Applying a Skills Matrix to Performance Review

Tracking an employee’s status in meeting key expectations can ease the overall review process.

In past columns, I have pointed out the benefits of developing a skills matrix for employees (see July 2016’s “The Ongoing Need for Cross-Training” at Such a matrix can take many forms, but generally should list the skills required for a job and a ranking of each employee’s performance in terms of those skills. The ranking system can vary, but something as simple as the number 4 representing a high level of skill and the number 1 representing a low level of skill, or no skill at all, can be effective. (I prefer an even number of rankings, such as four, to avoid the tendency to rank everyone in the middle, as can be easily done when there are an odd number, such as five.) The skills can either be weighted according to importance to the department or all treated as equally important. 

The purpose of a skills matrix is two-fold: first, to identify a department’s overall competence level on certain key skills, and second, to identify each employee’s strengths and areas needing improvement. The department’s overall competence on specific skills can be improved through education and on-the-job-training, and by bringing highly skilled employees onboard. The individual employee’s skills can be maintained or raised through setting of expectations, clearly communicating those expectations and providing ongoing feedback regarding performance on those expectations. These just happen to be critical factors in an effective employee performance review system.

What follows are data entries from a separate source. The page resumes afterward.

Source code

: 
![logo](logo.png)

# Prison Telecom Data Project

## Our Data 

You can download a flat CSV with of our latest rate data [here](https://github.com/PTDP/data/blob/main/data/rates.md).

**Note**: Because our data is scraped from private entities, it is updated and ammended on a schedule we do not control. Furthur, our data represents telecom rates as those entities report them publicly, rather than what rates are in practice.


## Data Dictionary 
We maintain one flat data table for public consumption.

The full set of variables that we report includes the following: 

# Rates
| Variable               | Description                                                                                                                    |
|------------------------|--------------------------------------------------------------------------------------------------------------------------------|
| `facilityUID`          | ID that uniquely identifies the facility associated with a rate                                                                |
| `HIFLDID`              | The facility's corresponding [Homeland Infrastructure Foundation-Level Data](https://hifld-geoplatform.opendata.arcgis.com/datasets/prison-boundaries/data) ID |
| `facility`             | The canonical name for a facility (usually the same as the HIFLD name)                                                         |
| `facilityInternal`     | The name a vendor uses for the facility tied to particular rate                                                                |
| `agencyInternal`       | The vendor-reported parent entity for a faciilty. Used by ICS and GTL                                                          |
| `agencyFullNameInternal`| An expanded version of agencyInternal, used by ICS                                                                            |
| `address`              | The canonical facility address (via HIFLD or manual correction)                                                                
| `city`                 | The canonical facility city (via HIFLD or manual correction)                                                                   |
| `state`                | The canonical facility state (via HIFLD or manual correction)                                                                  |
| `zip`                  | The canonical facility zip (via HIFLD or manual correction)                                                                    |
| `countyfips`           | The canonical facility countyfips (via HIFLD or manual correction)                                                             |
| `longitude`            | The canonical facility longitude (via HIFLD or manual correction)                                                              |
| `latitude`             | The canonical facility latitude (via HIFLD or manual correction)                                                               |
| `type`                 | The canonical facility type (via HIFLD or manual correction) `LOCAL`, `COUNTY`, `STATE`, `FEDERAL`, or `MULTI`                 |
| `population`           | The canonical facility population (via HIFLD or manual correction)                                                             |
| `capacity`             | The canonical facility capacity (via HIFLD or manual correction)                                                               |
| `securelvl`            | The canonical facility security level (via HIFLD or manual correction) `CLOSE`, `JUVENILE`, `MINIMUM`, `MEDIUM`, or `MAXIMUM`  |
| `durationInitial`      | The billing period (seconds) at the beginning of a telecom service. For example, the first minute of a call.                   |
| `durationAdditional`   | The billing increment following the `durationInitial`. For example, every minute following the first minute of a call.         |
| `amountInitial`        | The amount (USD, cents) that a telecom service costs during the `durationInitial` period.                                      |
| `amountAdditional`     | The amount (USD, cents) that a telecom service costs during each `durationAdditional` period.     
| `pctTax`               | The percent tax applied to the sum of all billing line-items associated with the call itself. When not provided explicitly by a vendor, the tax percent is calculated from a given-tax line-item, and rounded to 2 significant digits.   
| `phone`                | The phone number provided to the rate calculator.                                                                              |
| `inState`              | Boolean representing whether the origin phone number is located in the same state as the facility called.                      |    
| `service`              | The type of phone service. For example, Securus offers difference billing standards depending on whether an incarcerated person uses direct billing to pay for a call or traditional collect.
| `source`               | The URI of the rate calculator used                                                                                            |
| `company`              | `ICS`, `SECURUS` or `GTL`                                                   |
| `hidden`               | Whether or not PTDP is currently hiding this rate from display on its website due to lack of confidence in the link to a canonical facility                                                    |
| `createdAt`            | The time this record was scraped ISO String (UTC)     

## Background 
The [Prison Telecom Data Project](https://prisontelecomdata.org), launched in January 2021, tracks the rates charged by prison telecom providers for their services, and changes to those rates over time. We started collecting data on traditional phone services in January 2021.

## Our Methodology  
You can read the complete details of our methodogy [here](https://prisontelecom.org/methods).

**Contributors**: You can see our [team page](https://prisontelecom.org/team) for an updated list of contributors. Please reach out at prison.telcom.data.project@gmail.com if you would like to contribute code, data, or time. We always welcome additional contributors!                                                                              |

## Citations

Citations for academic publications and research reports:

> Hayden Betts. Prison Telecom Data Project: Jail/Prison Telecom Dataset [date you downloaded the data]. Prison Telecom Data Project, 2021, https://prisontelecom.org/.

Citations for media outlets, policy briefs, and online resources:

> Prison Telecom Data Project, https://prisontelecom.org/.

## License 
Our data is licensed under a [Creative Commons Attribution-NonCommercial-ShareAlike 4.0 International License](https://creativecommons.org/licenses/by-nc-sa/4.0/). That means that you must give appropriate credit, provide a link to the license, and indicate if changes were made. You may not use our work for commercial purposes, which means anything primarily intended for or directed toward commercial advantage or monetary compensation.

Next to interviewing prospective employees, completing employee performance reviews is often cited as a one of the most daunting tasks that managers face. Although many managers excel at completing such reviews, just as many struggle when asked to recap an employee’s performance over an extended period of time (typically a year for most companies). Some even fall into the trap of evaluating someone only on what that employee has done “lately.” The skills matrix can assist with the performance review process, as it shows, in a simple format, how each employee is performing on key tasks. If the skills matrix is updated on a regular basis, it will also track changes in an employee’s skill levels, another key component of an effective employee performance review system.

As with any tool, a skills matrix is only as good as the information it contains. The skills selected for each department must be important to that department, and if a weighting factor is used, that factor must objectively indicate the level of importance. The best place to start in selecting skills to include in the matrix is a job description. Ideally, a job description will describe the key responsibilities associated with a particular job. For example, a job description for a machine setup technician might include the responsibilities of recognizing cutting tool requirements, determining cutting tool conditions, understanding CNC programs and measuring parts to assure they are within tolerance. Each of these responsibilities then can be included in the skills matrix for a machine setup technician. If job descriptions do not exist or are outdated, then a simple listing of tasks that must be completed for a given job is a good place to start when building a skills matrix.

Once the key skills are identified in the matrix, the department manager or leader should rank each employee on every skill. This process actually can be thought of as a mini performance review, as the manager is evaluating each employee’s performance and comparing it to past performance. In addition, comparing the performance of different employees responsible for the same tasks can serve as a benchmark for establishing future expectations for the overall group.

Information compiled in the skills matrix can then be transferred to any standardized employee performance review document or simply attached to such a document. Using the skills matrix in the review process provides a standardized means of evaluating an employee’s performance on the things that matter most to a department. Sharing the skills matrix with the employee (which I highly recommend) makes clear which expectations that employee is meeting or exceeding, as well as the areas in which improvement is necessary. This also shows the employee how he or she is performing relative to others in the department.

Applying a skills matrix to an employee performance review process can be a win-win for both employees interested in being recognized for the things they do well and learning what they need to do better and the department managers or leaders seeking an objective means of communicating current performance, sustaining good performance and driving improved performance.